Helm knows first hand how horses can heal a troubled past. During his time in law enforcement, he went deep undercover as a narcotics agent. Life in the criminal underworld took a serious toll on his mental and physical health.

"When I transferred out of working narcotics, I was having tremors in my right hand, numbness and paralysis on my right side," says Helm. "I thought, man, I’m falling apart with just the stress."

Credit Aaron Granillo/KNAU
Randy Helm, Wild Horse Inmate Program Supervisor

Helm turned to horse training as a form of therapy. He uses a process called gentling, a softer and kinder approach to what’s known as breaking a horse. He says as the animals learn to behave, so do the inmates in his program.

"It’s interesting because I don’t think it is just jailhouse conversions, as much as I think it is they start realizing that change is not just a behavioral issue," says Helm. "It is, at its very core, it's a spiritual issue. So, something in that process has to change who they are."

It seems to be working so far. Of the 50 or so inmates who’ve gone through the program, less than 15 percent have returned to prison, compared with the state's 40 percent recidivism rate.

Richard Kline hopes to be part of that success when he’s released in two years.

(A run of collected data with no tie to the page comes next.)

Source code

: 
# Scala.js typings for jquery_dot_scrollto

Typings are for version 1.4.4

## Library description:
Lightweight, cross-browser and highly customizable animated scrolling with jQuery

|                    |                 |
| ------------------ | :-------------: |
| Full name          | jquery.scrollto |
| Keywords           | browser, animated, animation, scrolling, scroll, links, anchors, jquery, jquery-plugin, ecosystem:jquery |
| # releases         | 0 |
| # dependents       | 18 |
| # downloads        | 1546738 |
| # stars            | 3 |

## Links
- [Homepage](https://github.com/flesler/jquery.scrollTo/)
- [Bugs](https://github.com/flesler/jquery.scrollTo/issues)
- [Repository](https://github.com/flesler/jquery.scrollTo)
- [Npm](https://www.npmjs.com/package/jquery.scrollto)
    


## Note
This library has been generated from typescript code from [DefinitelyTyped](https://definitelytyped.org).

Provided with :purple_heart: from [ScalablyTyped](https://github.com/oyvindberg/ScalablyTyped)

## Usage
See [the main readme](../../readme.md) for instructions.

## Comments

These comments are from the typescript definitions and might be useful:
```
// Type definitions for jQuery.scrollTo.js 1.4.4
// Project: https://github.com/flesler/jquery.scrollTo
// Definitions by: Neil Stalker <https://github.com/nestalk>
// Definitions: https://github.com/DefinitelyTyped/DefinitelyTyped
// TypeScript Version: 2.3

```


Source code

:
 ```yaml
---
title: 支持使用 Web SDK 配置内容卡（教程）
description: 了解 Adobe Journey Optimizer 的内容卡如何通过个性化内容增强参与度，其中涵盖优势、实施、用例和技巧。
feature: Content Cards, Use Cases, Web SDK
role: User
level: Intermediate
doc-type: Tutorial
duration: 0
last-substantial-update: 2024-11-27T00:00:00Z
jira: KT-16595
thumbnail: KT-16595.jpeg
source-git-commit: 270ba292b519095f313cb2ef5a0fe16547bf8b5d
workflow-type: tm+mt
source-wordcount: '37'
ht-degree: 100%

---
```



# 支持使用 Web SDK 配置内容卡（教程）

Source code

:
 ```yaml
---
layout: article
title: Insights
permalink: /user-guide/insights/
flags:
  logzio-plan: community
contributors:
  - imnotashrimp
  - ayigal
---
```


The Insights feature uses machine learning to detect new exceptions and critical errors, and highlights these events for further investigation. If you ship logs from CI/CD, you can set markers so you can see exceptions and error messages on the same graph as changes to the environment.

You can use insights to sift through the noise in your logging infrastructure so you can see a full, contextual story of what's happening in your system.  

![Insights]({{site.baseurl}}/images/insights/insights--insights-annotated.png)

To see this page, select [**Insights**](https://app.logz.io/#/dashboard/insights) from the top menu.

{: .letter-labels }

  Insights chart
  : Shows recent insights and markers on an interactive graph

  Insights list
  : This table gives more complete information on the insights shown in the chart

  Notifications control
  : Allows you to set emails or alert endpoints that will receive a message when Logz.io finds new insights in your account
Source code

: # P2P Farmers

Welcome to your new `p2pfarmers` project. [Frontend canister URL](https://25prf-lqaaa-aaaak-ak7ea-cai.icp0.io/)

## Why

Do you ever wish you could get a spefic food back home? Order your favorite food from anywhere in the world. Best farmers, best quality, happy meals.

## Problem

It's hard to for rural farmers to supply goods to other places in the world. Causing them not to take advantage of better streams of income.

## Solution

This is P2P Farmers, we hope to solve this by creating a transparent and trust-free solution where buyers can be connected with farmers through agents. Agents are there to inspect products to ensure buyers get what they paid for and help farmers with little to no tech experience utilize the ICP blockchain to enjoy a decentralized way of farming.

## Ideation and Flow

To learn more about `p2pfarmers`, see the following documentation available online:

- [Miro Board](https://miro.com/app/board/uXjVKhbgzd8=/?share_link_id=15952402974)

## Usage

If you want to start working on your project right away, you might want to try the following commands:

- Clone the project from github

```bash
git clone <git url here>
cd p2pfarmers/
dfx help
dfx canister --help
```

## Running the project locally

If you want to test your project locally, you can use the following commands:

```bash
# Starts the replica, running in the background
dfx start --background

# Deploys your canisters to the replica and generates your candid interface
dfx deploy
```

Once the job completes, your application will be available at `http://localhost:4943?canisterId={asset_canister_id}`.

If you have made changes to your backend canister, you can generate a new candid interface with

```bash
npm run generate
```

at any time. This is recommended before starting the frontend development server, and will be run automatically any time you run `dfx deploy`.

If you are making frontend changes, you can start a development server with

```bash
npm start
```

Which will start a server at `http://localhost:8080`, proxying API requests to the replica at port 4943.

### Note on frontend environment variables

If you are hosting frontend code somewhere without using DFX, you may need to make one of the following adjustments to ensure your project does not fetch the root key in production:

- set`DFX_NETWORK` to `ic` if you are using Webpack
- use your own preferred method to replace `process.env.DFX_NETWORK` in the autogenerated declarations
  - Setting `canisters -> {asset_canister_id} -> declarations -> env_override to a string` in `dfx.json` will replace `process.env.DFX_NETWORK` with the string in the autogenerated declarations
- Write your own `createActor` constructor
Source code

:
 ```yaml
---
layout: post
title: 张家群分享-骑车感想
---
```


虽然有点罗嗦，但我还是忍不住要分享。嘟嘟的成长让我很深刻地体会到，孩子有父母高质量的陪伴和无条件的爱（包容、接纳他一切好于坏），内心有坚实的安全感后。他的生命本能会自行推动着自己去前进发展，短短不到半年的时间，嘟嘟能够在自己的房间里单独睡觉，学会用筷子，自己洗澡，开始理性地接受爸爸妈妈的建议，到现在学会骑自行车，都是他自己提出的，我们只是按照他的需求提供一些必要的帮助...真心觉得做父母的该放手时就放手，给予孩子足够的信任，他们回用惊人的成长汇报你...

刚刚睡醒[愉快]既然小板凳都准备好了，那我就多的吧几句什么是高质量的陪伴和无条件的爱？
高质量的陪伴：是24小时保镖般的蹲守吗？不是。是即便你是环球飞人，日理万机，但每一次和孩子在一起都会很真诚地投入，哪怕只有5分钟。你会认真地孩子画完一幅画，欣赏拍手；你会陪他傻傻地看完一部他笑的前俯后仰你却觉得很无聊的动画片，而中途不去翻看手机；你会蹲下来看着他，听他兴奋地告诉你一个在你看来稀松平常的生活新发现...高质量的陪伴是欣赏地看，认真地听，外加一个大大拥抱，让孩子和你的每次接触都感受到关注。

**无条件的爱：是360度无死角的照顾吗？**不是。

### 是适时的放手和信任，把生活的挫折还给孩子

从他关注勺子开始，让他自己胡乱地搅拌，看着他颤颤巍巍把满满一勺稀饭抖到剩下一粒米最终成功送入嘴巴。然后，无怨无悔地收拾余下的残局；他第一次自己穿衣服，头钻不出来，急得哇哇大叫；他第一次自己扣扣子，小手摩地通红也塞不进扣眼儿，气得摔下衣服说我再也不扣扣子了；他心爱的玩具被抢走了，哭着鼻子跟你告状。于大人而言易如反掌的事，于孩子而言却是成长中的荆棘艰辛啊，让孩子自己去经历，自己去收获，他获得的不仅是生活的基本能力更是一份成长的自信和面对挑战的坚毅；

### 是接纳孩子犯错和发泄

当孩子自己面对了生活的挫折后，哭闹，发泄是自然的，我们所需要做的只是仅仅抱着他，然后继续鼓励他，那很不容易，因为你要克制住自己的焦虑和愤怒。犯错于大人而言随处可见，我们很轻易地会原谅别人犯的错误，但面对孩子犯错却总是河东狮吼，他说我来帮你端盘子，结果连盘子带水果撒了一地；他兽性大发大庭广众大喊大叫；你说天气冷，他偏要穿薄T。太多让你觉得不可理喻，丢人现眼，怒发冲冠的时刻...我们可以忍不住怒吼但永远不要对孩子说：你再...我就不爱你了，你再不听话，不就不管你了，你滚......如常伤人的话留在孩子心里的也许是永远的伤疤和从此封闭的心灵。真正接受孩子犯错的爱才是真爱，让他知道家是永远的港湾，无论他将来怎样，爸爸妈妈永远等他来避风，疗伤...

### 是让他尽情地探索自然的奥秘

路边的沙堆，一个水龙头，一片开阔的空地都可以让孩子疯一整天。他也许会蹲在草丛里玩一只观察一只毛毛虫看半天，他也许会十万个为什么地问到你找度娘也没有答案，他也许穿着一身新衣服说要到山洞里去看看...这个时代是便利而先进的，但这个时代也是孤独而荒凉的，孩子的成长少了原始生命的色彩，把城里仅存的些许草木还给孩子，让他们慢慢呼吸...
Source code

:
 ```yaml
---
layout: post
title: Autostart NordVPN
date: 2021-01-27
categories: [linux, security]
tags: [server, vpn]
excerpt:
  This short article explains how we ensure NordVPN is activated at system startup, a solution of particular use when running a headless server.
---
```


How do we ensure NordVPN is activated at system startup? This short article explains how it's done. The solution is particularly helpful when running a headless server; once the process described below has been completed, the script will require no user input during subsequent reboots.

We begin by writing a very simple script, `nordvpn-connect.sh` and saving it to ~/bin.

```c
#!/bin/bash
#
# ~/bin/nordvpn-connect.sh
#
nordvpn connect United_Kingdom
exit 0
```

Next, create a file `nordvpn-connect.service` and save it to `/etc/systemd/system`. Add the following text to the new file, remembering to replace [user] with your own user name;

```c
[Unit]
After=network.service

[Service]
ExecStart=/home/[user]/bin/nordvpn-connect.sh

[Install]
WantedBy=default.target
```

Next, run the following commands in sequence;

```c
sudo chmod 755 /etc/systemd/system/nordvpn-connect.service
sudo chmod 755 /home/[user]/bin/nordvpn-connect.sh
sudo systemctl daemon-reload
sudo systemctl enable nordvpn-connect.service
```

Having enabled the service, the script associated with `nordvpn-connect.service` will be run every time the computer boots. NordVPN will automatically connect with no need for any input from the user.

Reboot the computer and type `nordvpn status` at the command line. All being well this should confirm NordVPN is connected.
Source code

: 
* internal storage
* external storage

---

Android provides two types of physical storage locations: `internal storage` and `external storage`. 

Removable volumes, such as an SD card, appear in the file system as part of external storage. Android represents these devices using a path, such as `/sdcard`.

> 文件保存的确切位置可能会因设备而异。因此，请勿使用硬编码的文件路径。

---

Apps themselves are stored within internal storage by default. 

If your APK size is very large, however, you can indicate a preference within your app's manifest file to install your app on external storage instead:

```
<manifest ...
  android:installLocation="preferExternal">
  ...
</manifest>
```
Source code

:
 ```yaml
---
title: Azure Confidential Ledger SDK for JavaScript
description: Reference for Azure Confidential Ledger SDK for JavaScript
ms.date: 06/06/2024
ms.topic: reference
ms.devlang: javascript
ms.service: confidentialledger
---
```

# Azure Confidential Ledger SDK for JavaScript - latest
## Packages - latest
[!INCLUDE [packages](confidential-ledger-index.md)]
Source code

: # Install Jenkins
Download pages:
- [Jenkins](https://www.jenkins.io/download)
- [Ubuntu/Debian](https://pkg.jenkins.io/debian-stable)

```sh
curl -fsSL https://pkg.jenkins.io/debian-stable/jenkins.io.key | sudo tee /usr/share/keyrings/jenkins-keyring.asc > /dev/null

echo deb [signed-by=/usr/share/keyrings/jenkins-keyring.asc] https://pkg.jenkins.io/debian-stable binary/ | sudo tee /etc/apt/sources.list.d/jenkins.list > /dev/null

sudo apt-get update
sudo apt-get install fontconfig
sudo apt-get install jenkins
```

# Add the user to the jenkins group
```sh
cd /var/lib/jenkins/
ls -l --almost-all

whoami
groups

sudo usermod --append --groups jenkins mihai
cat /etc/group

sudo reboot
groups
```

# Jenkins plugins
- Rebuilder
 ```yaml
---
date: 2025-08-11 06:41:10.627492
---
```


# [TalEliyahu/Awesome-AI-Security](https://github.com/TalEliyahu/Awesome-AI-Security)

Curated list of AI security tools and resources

Kline leads a chocolate brown horse, named Harley, through the prison stables. The young stallion is a newer arrival, and just started to trust Kline enough to brush his neck.

"Now, he just wants to be loved on," says Kline. "He’s just a big old baby."

It’s tough to imagine Kline was once a violent car thief. Now, he says he’s ready to settle down, be a family man, and find a job as a horse trainer.

Credit Aaron Granillo/KNAU
Inmate Richard Kline and his horse, Harley.

"They’re like big kids. And, like, I’ve never been there to raise my kids," says Kline. "You train them to do everything. And then you bathe them, and you keep their houses clean. And, you teach them everything they need to know."

Kline says he and his horses are like kindred spirits, once free-roaming and wild. They’ve found a new path now, one toward peace and a sense of purpose.